The Staten Island Ferry Mary Murray deteriorated after sitting for years in a creek in Raritan Bay.

George Searle, a retired merchant mariner who bought the Staten Island ferryboat the Mary Murray at auction when she was decommissioned nearly three decades ago, died Tuesday at his home in East Brunswick, N.J.

Searle planned to turn it into a floating restaurant or possibly a museum, but his visions never panned out. Instead, the boat languished, her hull anchored in waters aptly referred to as No Name Creek, visible to motorists just north of the Exit 9 toll plazas of the New Jersey Turnpike.

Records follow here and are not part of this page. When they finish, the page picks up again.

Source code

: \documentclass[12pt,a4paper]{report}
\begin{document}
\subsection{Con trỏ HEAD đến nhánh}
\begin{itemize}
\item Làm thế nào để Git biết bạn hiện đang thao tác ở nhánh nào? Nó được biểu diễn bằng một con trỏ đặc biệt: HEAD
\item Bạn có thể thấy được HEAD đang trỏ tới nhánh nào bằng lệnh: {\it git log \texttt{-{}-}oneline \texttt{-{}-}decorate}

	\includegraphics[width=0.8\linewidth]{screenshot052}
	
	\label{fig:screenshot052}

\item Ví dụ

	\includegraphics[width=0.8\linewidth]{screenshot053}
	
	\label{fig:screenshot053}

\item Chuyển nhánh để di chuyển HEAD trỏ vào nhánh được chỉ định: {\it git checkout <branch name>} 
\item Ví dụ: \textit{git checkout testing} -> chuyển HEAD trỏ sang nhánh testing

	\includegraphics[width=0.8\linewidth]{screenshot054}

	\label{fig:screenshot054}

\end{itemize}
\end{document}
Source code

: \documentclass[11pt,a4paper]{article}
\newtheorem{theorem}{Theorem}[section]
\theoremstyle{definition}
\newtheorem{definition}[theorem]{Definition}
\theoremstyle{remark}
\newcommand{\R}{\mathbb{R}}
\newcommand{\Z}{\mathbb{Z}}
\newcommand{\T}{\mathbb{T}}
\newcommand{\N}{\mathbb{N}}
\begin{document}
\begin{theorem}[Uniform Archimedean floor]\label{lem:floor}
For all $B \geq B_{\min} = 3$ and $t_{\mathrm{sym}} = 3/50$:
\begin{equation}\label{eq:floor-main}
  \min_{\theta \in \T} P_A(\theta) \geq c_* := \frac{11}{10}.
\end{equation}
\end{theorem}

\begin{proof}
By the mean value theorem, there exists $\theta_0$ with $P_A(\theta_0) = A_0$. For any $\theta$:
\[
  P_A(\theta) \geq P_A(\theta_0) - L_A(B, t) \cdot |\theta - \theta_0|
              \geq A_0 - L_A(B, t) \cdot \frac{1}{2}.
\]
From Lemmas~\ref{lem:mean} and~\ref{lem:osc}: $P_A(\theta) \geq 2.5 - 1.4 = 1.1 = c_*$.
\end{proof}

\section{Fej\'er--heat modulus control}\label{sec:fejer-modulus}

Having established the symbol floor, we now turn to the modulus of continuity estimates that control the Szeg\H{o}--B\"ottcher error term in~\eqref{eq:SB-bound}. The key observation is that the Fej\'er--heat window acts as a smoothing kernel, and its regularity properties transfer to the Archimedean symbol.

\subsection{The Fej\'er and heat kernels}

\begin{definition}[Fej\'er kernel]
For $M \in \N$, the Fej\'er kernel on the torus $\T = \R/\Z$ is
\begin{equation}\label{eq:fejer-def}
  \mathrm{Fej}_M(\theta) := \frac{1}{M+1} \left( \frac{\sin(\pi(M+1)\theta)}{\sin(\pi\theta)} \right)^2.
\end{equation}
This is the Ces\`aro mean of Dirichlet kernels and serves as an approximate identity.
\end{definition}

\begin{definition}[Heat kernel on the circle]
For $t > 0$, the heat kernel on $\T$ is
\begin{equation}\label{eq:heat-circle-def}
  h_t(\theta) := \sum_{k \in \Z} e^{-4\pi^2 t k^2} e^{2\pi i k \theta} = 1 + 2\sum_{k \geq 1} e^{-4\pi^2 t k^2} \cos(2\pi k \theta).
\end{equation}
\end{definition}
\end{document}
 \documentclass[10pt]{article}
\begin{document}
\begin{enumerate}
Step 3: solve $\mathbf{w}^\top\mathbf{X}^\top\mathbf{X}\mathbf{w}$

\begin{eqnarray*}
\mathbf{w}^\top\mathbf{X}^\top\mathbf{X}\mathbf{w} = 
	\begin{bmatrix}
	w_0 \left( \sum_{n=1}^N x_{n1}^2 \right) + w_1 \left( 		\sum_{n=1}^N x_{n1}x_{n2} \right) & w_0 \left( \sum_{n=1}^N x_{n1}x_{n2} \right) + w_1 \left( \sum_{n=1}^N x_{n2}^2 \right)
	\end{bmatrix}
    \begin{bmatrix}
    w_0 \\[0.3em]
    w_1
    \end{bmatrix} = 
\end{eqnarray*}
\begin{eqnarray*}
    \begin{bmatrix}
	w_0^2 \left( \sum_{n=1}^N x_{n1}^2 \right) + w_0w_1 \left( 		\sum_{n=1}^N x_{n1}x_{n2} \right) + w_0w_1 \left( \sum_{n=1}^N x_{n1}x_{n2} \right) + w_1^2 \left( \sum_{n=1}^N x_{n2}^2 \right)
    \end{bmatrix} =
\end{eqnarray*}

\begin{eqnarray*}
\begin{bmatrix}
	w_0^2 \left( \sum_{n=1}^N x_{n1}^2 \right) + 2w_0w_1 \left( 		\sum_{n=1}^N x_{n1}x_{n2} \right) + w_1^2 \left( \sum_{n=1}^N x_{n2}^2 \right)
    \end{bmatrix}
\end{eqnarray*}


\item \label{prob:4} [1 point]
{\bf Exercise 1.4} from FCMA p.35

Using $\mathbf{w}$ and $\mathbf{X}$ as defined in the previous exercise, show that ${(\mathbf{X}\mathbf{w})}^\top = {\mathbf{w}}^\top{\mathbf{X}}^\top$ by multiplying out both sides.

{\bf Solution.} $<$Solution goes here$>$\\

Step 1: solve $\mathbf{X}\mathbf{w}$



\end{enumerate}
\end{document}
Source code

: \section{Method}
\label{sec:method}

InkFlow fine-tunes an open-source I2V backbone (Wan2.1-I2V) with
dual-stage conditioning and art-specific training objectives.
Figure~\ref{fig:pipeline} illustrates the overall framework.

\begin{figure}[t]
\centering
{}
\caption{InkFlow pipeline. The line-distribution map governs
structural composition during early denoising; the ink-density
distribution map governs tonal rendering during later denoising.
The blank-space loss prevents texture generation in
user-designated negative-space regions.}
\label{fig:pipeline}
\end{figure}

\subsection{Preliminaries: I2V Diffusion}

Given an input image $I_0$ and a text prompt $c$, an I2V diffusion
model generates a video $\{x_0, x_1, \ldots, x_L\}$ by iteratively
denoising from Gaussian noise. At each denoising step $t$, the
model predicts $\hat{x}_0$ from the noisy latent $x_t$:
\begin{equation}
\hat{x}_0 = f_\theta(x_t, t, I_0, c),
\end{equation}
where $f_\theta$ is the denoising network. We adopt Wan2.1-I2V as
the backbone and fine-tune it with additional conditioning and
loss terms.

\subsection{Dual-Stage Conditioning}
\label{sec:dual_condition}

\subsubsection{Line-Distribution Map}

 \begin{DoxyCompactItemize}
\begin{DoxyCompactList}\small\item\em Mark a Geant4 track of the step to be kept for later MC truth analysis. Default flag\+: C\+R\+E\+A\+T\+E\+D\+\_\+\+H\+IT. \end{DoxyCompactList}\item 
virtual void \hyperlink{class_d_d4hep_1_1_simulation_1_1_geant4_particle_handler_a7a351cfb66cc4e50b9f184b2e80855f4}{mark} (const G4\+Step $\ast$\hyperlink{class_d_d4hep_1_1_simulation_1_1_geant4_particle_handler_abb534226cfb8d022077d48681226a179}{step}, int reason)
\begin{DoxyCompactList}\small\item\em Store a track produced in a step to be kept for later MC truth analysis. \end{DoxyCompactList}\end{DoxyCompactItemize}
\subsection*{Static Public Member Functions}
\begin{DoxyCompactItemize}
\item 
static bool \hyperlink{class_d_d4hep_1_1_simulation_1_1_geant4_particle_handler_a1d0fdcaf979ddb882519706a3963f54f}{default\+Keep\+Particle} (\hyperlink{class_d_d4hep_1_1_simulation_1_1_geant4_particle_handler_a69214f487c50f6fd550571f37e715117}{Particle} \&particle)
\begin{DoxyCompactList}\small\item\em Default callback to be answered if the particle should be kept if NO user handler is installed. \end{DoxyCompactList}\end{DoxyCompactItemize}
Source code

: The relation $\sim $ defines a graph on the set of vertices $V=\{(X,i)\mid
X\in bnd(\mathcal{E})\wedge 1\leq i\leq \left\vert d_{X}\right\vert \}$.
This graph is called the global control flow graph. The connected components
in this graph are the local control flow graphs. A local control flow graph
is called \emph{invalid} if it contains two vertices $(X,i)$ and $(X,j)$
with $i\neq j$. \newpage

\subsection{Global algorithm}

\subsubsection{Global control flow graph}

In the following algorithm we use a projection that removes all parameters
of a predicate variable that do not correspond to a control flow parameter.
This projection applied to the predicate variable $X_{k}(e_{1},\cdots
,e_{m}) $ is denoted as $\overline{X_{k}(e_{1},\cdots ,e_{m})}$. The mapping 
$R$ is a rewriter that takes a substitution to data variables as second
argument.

The Mary Murray was once the leading lady of the Staten Island Ferry fleet. She made the 5.2 mile journey between St. George and Manhattan for 45 years. There were grand visions for her future even after she was retired in 1982.

Ferry owner George Searle

It became something of magnet for thrill-seekers who would climb the marina's fences or paddle right up to the Mary Murray's decks at all hours, contributing to her destruction.

Over the years, the family installed new fences and often found themselves chasing voyeurs off their property.

His daughter, Georgann, once told the Advance in an article about the old boat, that her father had never intended it to suffer such a fate.

"It was his glory," she said. "It's hard for him to see it taken apart. It really wasn't hurting anyone. He always thought if he found the right person or found the right funds, he could have done something with it, made something of it."

Mary Murray was a Revolutionary War heroine who "distracted" British Gen. William Howe by wining and dining him at her Manhattan estate while troops marched to Harlem, bringing reinforcements and supplies to Gen. George Washington and his Continental Army.